How is it important to identify a Web page?

The information on the Web is heterogeneous and dynamic, due to time and storage space constraints, even the largest se can not be all the world's Web page search, a good search strategy is to search for important pages, so that in the shortest possible time to the most important web page crawl over. In this request, on the one hand to use distributed parallel architecture to work together, on the one hand to search for important pages. The importance of the Web page assessment, based on the search for information on the different applications. Therefore, the search for information can adopt different strategies. For a relatively small number of applications, such as the discovery of professional information and design of the theme of Web information search system, can be based on customized keywords, priority search page contains or part of the page contains these keywords, by improving the Web page URL and contains the right value of the URL to achieve the goal. How to evaluate the "importance" of a Web page for the scalable Web information search system designed to deal with massive data is still a question worth studying and discussing.

According to search experience, the characteristics of the importance of Web pages are:

1 The entry of the Web page is large, indicating that the number of other web pages cited more;

2 The parent page of a webpage is in a large degree;

3 The image of the Web page is high, which shows that the content of the webpage is more popular, so it is important;

4 Web page Directory depth is small, easy to browse to the Internet.
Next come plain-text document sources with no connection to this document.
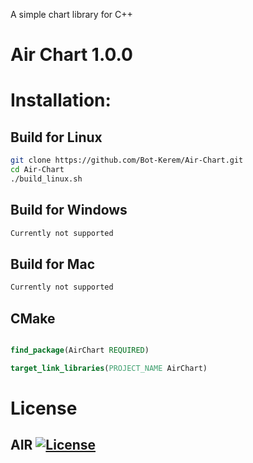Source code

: A simple chart library for C++

# Air Chart 1.0.0

# Installation:

## Build for Linux
```sh
git clone https://github.com/Bot-Kerem/Air-Chart.git
cd Air-Chart
./build_linux.sh
```

## Build for Windows
```bat
Currently not supported
```

## Build for Mac
```bat
Currently not supported
```

## CMake

```cmake

find_package(AirChart REQUIRED)

target_link_libraries(PROJECT_NAME AirChart)

```

# License

## AIR [![License](https://img.shields.io/github/license/Bot-Kerem/Air-Chart.svg)](https://www.youtube.com/watch?v=dQw4w9WgXcQ)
This defines URL directory depth as: The page URL to remove the domain name part of the directory level, such characteristics are not speculative, but from the long-term work in SE, from the work of SE years and surfer behavior log, can reflect this general law, such examples such as: Important Academic Paper page, Because it is often cited, it is manifested in a large degree; it can also be considered valuable and important if it is referenced by important web pages or by other sites, such as the depth of the URL directory in the Web site, which is "shallow" in the website, and is usually considered important by the person who edited the page, and placed in accessible places, The homepage of the website or the homepage of each plate is usually browsed frequently and appear important.

Related Article

Contact Us

The content source of this page is from Internet, which doesn't represent Alibaba Cloud's opinion; products and services mentioned on that page don't have any relationship with Alibaba Cloud. If the content of the page makes you feel confusing, please write us an email, we will handle the problem within 5 days after receiving your email.

If you find any instances of plagiarism from the community, please send an email to: info-contact@alibabacloud.com and provide relevant evidence. A staff member will contact you within 5 working days.

A Free Trial That Lets You Build Big!

Start building with 50+ products and up to 12 months usage for Elastic Compute Service

  • Sales Support

    1 on 1 presale consultation

  • After-Sales Support

    24/7 Technical Support 6 Free Tickets per Quarter Faster Response

  • Alibaba Cloud offers highly flexible support services tailored to meet your exact needs.